Num certo sentido foram todos eles líderes melancólicos, de uma época
onde havia poucos motivos para se comemorar alguma coisa.
Arrebatadores mesmo foram os líderes que chegaram ao poder nos anos
1990. A onda ideológica neoliberal varria a periferia do mundo e a
América Latina não ficou imune a ela. Pelo contrário, foi onde mais se
aprofundou as experiências de privatização de empresas estatais,
abertura comercial rápida e profunda e desregulamentação da economia.
Tudo visando criar bons ambientes de negócio para investidores
internacionais. Foi naquela época que gente como Carlos Menem
(Argentina), Carlos Salinas de Gortari (México), Gonzalo Sanchez de
Lozada (Bolívia), Alberto Fujimori (Peru), Carlos Andrés Pérez
(Venezuela) e Fernando Henrique Cardoso (Brasil) elegeram-se a partir do
sonho de retomada do crescimento e da equiparação das nossas sociedades
com os padrões de vida do mundo desenvolvido. Doce ilusão.

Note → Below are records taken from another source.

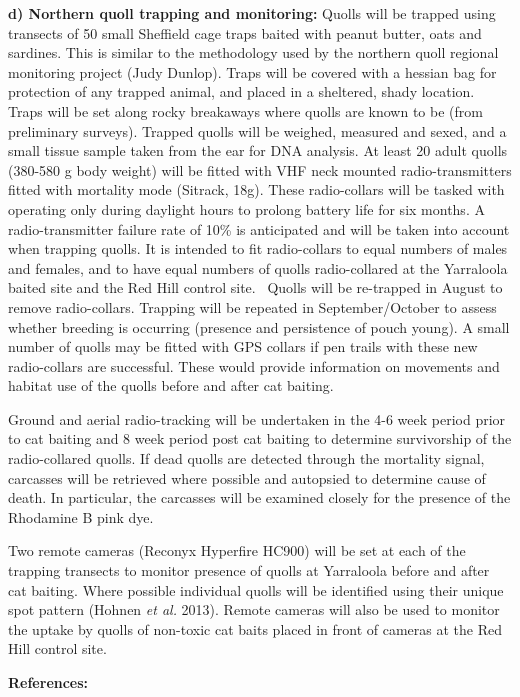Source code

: \documentclass[version=last,
    paper=a4,                               %
    10pt,                                   %
    dvipsnames,
    oneside,                              %
    headings=openany,                       %
    open=any,
    BCOR=7mm,                               %
    DIV=15,     %
]{scrbook}
\begin{document}
\textbf{d) Northern quoll trapping and monitoring:} Quolls will be
trapped using transects of 50 small Sheffield cage traps baited with
peanut butter, oats and sardines. This is similar to the methodology
used by the northern quoll regional monitoring project (Judy Dunlop).
Traps will be covered with a hessian bag for protection of any trapped
animal, and placed in a sheltered, shady location. Traps will be set
along rocky breakaways where quolls are known to be (from preliminary
surveys). Trapped quolls will be weighed, measured and sexed, and a
small tissue sample taken from the ear for DNA analysis. At least 20
adult quolls (380-580 g body weight) will be fitted with VHF neck
mounted radio-transmitters fitted with mortality mode (Sitrack, 18g).
These radio-collars will be tasked with operating only during daylight
hours to prolong battery life for six months. A radio-transmitter
failure rate of 10\% is anticipated and will be taken into account when
trapping quolls. It is intended to fit radio-collars to equal numbers of
males and females, and to have equal numbers of quolls radio-collared at
the Yarraloola baited site and the Red Hill control site. ~Quolls will
be re-trapped in August to remove radio-collars. Trapping will be
repeated in September/October to assess whether breeding is occurring
(presence and persistence of pouch young). A small number of quolls may
be fitted with GPS collars if pen trails with these new radio-collars
are successful. These would provide information on movements and habitat
use of the quolls before and after cat baiting.

Ground and aerial radio-tracking will be undertaken in the 4-6 week
period prior to cat baiting and 8 week period post cat baiting to
determine survivorship of the radio-collared quolls. If dead quolls are
detected through the mortality signal, carcasses will be retrieved where
possible and autopsied to determine cause of death. In particular, the
carcasses will be examined closely for the presence of the Rhodamine B
pink dye.

Two remote cameras (Reconyx Hyperfire HC900) will be set at each of the
trapping transects to monitor presence of quolls at Yarraloola before
and after cat baiting. Where possible individual quolls will be
identified using their unique spot pattern (Hohnen \emph{et al.} 2013).
Remote cameras will also be used to monitor the uptake by quolls of
non-toxic cat baits placed in front of cameras at the Red Hill control
site.

\textbf{References:}
\end{document}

O sucesso das medidas neoliberais da década de 1990 duraram isso
mesmo, uma década. As medidas implantadas debelavam a inflação e atraíam
capitais, de fato. Mas também produziram quebradeira de empresas,
desemprego, recessão e em alguns casos reprimarização de nossas
economias. Aprofundou-se o grau de dependência em relação aos países
centrais. E a pobreza e a desigualdade aumentaram naquela década.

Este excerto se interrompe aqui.